Even if an incarcerated person convinces a court to intervene, the PLRA limits what relief federal courts may order when it comes to prison operations. Federal court orders must be “narrowly drawn” to vindicate an incarcerated person’s rights and be the “least intrusive means” possible.
In addition, the PLRA forbids courts from releasing a person from prison to protect their rights unless “less intrusive relief” has failed to remedy the deprivation or violation of the person’s rights.
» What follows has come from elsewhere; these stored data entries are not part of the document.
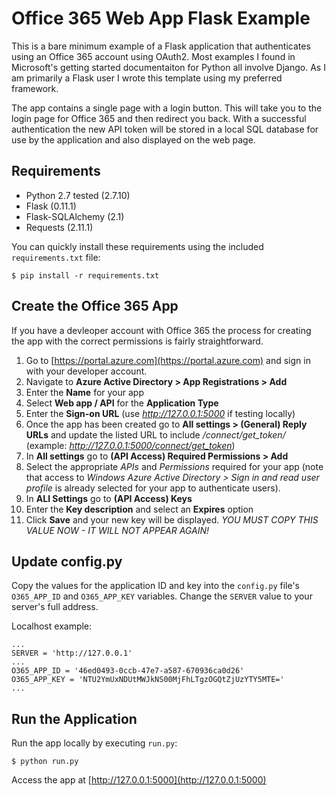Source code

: # Office 365 Web App Flask Example

This is a bare minimum example of a Flask application that authenticates using an Office 365 account using OAuth2.  Most examples I found in Microsoft's getting started documentaiton for Python all involve Django. As I am primarily a Flask user I wrote this template using my preferred framework.

The app contains a single page with a login button. This will take you to the login page for Office 365 and then redirect you back. With a successful authentication the new API token will be stored in a local SQL database for use by the application and also displayed on the web page.

## Requirements

* Python 2.7 tested (2.7.10)
* Flask (0.11.1)
* Flask-SQLAlchemy (2.1)
* Requests (2.11.1)

You can quickly install these requirements using the included `requirements.txt` file:

```
$ pip install -r requirements.txt
```

## Create the Office 365 App

If you have a devleoper account with Office 365 the process for creating the app with the correct permissions is fairly straightforward.

1. Go to [https://portal.azure.com](https://portal.azure.com) and sign in with your developer account.
2. Navigate to **Azure Active Directory > App Registrations > Add**
3. Enter the **Name** for your app
4. Select **Web app / API** for the **Application Type**
5. Enter the **Sign-on URL** (use *http://127.0.0.1:5000* if testing locally)
6. Once the app has been created go to **All settings > (General) Reply URLs** and update the listed URL to include */connect/get_token/* (example: *http://127.0.0.1:5000/connect/get_token*)
7. In **All settings** go to **(API Access) Required Permissions > Add**
8. Select the appropriate *APIs* and *Permissions* required for your app (note that access to *Windows Azure Active Directory > Sign in and read user profile* is already selected for your app to authenticate users).
9. In **ALl Settings** go to **(API Access) Keys**
10. Enter the **Key description** and select an **Expires** option
11. Click **Save** and your new key will be displayed. *YOU MUST COPY THIS VALUE NOW - IT WILL NOT APPEAR AGAIN!*

## Update config.py

Copy the values for the application ID and key into the `config.py` file's `O365_APP_ID` and `O365_APP_KEY` variables. Change the `SERVER` value to your server's full address.

Localhost example:

```
...
SERVER = 'http://127.0.0.1'
...
O365_APP_ID = '46ed0493-0ccb-47e7-a587-670936ca0d26'
O365_APP_KEY = 'NTU2YmUxNDUtMWJkNS00MjFhLTgzOGQtZjUzYTY5MTE='
...
```

## Run the Application

Run the app locally by executing `run.py`:

```
$ python run.py
```

Access the app at [http://127.0.0.1:5000](http://127.0.0.1:5000)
Release can also only be ordered by a three-judge panel, as compared to the single judge who normally presides over federal cases.
The path ahead
But Congress should also help in the next coronavirus legislative package. On the issue of compassionate release, the Covid-19 Safer Detention Act would shorten the amount of time an incarcerated person has to wait before the federal courts can hear their case. Provisions of the Emergency Grace Act would allocate money to support states’ efforts to speedily identify those who should be released on the basis of age or medical conditions.
Congress should also consider passing a public health emergency exception to the PLRA that would permit federal courts to hear cases with less delay by eliminating or shortening the timing for the exhaustion requirement and allowing for greater judicial discretion to address prison conditions.
Trial in Laddy Valentine’s lawsuit began virtually on July 13, and the case is moving along relatively quickly. But there are hundreds of thousands of incarcerated people nationwide who are also desperate for improved prison conditions. Respect for their lives demands more releases from prison as quickly as possible.